Laurence Confort, en charge du pôle affaires publiques France (Lobbying législatif et réglementaire), à la délégation stratégie GRDF a accepté de se prêter à l’exercice.
Après nous avoir expliqué sa vision sur le mix énergétique à horizon 2050 et les leviers à actionner pour atteindre cet idéal, Laurence Confort explique la politique locale de GRDF, la place du numérique dans le domaine de l’énergie et aborde la thématique de la mobilité gaz.
Selon vous, quelle serait la mesure éliminatoire ou celle qui empêcherait la France d’atteindre l’objectif que vous vous fixez ?
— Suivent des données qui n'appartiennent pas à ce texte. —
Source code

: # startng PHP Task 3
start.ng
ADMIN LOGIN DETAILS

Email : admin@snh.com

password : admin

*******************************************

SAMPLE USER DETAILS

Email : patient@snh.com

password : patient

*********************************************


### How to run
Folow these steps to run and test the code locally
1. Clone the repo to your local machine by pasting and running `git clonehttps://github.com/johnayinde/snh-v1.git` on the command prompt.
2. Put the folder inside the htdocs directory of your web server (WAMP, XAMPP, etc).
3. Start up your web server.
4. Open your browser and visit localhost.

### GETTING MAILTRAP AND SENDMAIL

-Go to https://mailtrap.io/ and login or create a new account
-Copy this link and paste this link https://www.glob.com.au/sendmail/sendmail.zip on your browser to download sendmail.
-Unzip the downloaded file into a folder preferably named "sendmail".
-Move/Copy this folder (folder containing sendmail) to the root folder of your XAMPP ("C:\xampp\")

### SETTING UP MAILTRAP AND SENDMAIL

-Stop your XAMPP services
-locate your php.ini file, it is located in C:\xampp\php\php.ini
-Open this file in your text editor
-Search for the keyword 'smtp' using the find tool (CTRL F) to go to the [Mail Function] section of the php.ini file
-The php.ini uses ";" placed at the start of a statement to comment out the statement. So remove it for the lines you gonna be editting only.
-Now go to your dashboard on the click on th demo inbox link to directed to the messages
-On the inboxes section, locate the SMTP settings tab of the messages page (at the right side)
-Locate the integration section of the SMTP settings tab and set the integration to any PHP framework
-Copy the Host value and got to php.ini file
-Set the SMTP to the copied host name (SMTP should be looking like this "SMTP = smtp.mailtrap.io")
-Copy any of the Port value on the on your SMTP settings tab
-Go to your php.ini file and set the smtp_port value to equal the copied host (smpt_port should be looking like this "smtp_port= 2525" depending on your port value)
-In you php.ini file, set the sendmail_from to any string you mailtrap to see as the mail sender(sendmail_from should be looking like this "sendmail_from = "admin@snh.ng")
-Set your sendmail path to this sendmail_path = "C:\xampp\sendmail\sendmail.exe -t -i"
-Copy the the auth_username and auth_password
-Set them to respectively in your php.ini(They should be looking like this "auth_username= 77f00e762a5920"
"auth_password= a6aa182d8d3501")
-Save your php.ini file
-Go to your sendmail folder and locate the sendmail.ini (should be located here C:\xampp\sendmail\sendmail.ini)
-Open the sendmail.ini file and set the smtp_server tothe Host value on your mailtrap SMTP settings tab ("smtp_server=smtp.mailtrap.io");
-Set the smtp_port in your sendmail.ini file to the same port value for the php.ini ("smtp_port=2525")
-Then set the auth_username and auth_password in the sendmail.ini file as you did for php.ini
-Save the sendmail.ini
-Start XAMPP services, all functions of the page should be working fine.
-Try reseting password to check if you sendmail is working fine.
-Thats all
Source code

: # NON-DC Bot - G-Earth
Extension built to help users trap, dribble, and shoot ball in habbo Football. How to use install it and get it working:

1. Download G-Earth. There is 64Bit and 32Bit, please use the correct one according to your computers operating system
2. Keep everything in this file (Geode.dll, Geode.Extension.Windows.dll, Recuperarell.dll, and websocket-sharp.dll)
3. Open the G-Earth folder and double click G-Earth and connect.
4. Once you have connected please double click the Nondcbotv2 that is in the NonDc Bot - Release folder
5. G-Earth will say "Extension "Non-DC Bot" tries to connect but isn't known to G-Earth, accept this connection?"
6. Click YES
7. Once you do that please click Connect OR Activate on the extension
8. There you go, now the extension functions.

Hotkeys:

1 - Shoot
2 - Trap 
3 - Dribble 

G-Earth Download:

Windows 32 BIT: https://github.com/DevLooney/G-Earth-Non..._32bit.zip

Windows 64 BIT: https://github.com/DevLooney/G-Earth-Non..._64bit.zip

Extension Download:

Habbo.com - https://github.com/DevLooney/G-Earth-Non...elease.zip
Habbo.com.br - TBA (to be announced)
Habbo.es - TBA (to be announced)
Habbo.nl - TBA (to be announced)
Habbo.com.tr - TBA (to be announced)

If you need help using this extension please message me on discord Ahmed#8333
Le gaz a sa place et il doit faire partie du champ de réflexion des décideurs. Les décisions ciblées sur une seule énergie ne nous paraissent pas être une bonne chose.
Prenons l’exemple de la mobilité. Les constructeurs automobiles français misent sur la mobilité électrique du fait de l’historique de la France avec le nucléaire, mais aussi car la mobilité électrique est parée d’une vertu environnementale. Il nous parait important que la mobilité gaz ait sa place car elle est pleinement pertinente économiquement et écologiquement idéale pour le transport routier de marchandises. C’est la solution la moins polluante et la plus efficiente. L’offre existe et est pleinement développée par les constructeurs européens qui produisent en France les camions au gaz Naturel pour Véhicules (GNV), comme à Vénissieux ou Annonay, et exportent largement leurs ventes dans les pays européens. Le GNV est pertinent sur différents segments – flottes captives, transport scolaire – et répond aux réglementations environnementales. Les véhicules GNV sont pertinents sur une distance moyenne par jour de 600 km et pour le dernier kilomètre. Au-delà de 600 km, le diesel reste bien présent.
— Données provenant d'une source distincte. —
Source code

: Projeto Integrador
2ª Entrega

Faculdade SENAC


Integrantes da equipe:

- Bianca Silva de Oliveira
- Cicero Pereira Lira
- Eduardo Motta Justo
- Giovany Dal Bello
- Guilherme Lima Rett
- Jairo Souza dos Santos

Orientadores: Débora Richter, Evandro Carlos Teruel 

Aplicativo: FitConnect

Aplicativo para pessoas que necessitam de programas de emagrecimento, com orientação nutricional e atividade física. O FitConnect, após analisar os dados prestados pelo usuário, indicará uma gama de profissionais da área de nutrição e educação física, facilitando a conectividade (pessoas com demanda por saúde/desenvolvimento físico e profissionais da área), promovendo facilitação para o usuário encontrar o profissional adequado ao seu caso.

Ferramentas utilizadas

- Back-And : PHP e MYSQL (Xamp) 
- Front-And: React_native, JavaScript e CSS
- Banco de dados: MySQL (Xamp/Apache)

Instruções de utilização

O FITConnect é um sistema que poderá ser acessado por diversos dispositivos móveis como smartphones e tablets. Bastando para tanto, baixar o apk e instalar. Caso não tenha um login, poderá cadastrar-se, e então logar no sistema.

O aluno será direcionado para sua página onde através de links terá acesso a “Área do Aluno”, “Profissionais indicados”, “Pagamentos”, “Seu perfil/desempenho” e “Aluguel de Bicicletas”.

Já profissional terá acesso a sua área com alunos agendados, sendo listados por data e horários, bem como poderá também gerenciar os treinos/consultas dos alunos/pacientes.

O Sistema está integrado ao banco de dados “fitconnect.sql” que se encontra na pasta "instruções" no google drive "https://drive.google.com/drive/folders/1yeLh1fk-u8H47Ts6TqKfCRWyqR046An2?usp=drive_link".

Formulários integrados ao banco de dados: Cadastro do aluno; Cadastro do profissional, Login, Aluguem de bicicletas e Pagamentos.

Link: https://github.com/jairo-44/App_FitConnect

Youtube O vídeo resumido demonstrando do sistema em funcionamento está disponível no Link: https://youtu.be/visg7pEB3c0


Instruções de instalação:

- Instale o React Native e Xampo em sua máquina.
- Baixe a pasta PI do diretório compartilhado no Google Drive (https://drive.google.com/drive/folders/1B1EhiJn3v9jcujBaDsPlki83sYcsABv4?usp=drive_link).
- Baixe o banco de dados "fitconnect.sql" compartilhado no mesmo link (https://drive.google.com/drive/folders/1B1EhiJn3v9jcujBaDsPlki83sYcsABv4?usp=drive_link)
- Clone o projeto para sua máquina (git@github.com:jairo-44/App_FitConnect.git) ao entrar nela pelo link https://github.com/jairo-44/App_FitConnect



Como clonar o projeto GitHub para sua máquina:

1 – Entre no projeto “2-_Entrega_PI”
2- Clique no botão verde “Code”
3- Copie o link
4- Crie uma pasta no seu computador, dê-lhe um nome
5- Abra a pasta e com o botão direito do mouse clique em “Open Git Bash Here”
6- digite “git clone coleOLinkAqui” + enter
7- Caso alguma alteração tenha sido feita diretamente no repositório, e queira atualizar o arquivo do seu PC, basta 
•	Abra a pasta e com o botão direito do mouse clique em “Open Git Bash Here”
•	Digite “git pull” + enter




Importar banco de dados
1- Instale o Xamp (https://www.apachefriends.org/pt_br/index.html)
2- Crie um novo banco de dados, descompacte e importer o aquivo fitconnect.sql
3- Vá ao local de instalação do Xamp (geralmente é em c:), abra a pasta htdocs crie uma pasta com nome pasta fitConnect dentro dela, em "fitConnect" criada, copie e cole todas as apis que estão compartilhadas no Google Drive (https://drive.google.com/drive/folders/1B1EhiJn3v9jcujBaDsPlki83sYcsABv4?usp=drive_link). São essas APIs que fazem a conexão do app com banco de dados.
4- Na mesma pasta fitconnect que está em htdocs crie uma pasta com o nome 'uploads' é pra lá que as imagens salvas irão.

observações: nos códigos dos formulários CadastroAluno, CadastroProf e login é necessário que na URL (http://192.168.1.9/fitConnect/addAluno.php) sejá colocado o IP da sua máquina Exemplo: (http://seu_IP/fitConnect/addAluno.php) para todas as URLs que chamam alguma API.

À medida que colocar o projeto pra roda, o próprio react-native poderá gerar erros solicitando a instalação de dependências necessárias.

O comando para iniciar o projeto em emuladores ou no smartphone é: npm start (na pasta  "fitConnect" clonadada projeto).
Le segment du dernier kilomètre est partagé entre l’électrique et le GNV. De nombreuses enseignes de distribution ont déjà fait le choix du GNV ainsi que des chargeurs. Sur la chaîne de distribution du GNV, il y a quelques semaines, durant la semaine internationale du transport et de la logistique, des annonces d’équipement en station significatives délivrant du GNV dans les années à venir ont été faites. De même, les collectivités locales, à l’instar du syndicat de l’énergie de l’Île-de-France-SIGEIF, se tournent vers la mobilité gaz pour valoriser leur réseau. Ainsi le SIGEIF via une SEM dédiée cofinance l’installation de stations-services, comme celle de Bonneuil sur Marne délivrant du GNV et du bioGNV. Les acteurs, élus locaux, autorités concédantes, transporteurs se mobilisent et trouvent un intérêt à la mobilité au gaz. Le GNV et le bioGNV ont été choisis par un nombre substantiel de grandes villes pour leurs flottes captives (flottes de bus, camions benne, le transport scolaire, …).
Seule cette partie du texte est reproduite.